Quizá los políticos siempre contaron historias, la diferencia es que antes las narraban desde un discurso, una entrevista o una plaza pública, hoy las cuentan en un reel de 30 segundos, en un TikTok o siguiendo el último trend viral, la narrativa no cambió, cambió el formato.
La política ha tenido que adaptarse a una economía donde el recurso más escaso ya no es el dinero, sino la atención. Para conseguirla, muchos dirigentes simplifican mensajes, reducen debates complejos a frases virales y, en ocasiones, llegan al ridículo con tal de parecer cercanos, auténticos o entretenidos, el objetivo ya no es solo convencer, es lograr que el algoritmo los premie.
Los influencers entendieron esa lógica mucho antes, su negocio consistía en captar atención para vender productos. Sin embargo, el mercado también evolucionó, hoy muchos ya no venden únicamente una marca: ellos mismos son la marca. Son el producto.
Y cuando alguien concentra millones de personas prestándole atención cada día, inevitablemente comienza a acumular otra clase de capital: influencia política.
Por eso ya no resulta extraño ver influencers participando en campañas electorales, ocupando cargos públicos, asesorando gobiernos o siendo invitados a las mesas donde se toman decisiones. No siempre porque posean la mayor preparación técnica, sino porque dominan un activo que hoy vale más que nunca: la capacidad de movilizar audiencias.
Al mismo tiempo, muchos políticos intentan convertirse en creadores de contenido, comprenden que una buena gestión ya no garantiza visibilidad, mientras que un video viral puede cambiar una conversación nacional en cuestión de horas.
El resultado es una convergencia inevitable, los políticos aprenden a comportarse como influencers, los influencers aprenden a actuar como políticos.
Y mientras esa frontera desaparece, surge una pregunta más importante: ¿estamos eligiendo líderes por la calidad de sus ideas o por su capacidad para captar nuestra atención?
La democracia siempre ha requerido comunicación, lo preocupante es cuando la comunicación sustituye al contenido, cuando el algoritmo pesa más que los argumentos y cuando la viralidad termina convirtiéndose en un criterio de legitimidad.
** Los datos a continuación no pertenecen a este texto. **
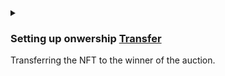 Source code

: <details>
<summary>
<h3>

Setting up onwership [Transfer](https://docs.reach.sh/rsh/consensus/#rsh_transfer)
</h3>

Transferring the NFT to the winner of the auction.
</summary>
<p>

[Transfer](https://docs.reach.sh/rsh/consensus/#transfer) is a consensus step that transfers ownership of contract tokens.

After the contract has determined the winner of the auction, we transfer the NFT to the winner.

```javascript
transfer(amt, nftId).to(highestBidder);
```

Then we transfer the highest bid, to the `Auctioneer` of the NFT.

```javascript
if ( ! isFirstBid ) { transfer(lastPrice).to(Auctioneer); }
```
Finally, we notify the `Auctioneer` frontend of the auction results.

```javascript
Auctioneer.interact.showOutcome(highestBidder, lastPrice);
```
`commit` back to a local state and `exit` the contract.

```javascript
commit();
exit();
```
</p>
</details> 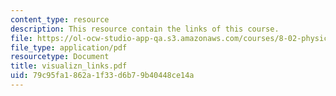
 ```yaml
---
content_type: resource
description: This resource contain the links of this course.
file: https://ol-ocw-studio-app-qa.s3.amazonaws.com/courses/8-02-physics-ii-electricity-and-magnetism-spring-2007/79c95fa1862a1f33d6b79b40448ce14a_visualizn_links.pdf
file_type: application/pdf
resourcetype: Document
title: visualizn_links.pdf
uid: 79c95fa1-862a-1f33-d6b7-9b40448ce14a
---
```

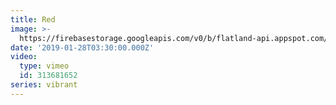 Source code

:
 ```yaml
---
title: Red
image: >-
  https://firebasestorage.googleapis.com/v0/b/flatland-api.appspot.com/o/sermons%2FScreen%20Shot%202019-01-28%20at%208.36.58%20AM.png?alt=media&token=cc3e0577-d6c4-408c-a366-aaefc65720ef
date: '2019-01-28T03:30:00.000Z'
video:
  type: vimeo
  id: 313681652
series: vibrant
---
```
No se trata de demonizar a políticos ni a influencers, ambos cumplen funciones distintas y ambos pueden aportar valor. El verdadero desafío es entender que vivimos en una economía de la atención donde quien consigue dominar la conversación adquiere una capacidad de influencia extraordinaria sobre la opinión pública.
Quizá la discusión ya no sea si debemos escoger entre políticos o influencers, sino quién convierte esa atención en poder, con qué propósito y bajo qué mecanismos de rendición de cuentas.
Porque, al final, quien controla la atención tiene una ventaja decisiva para influir en las decisiones colectivas y esa puede ser una de las formas de poder más importantes del siglo XXI.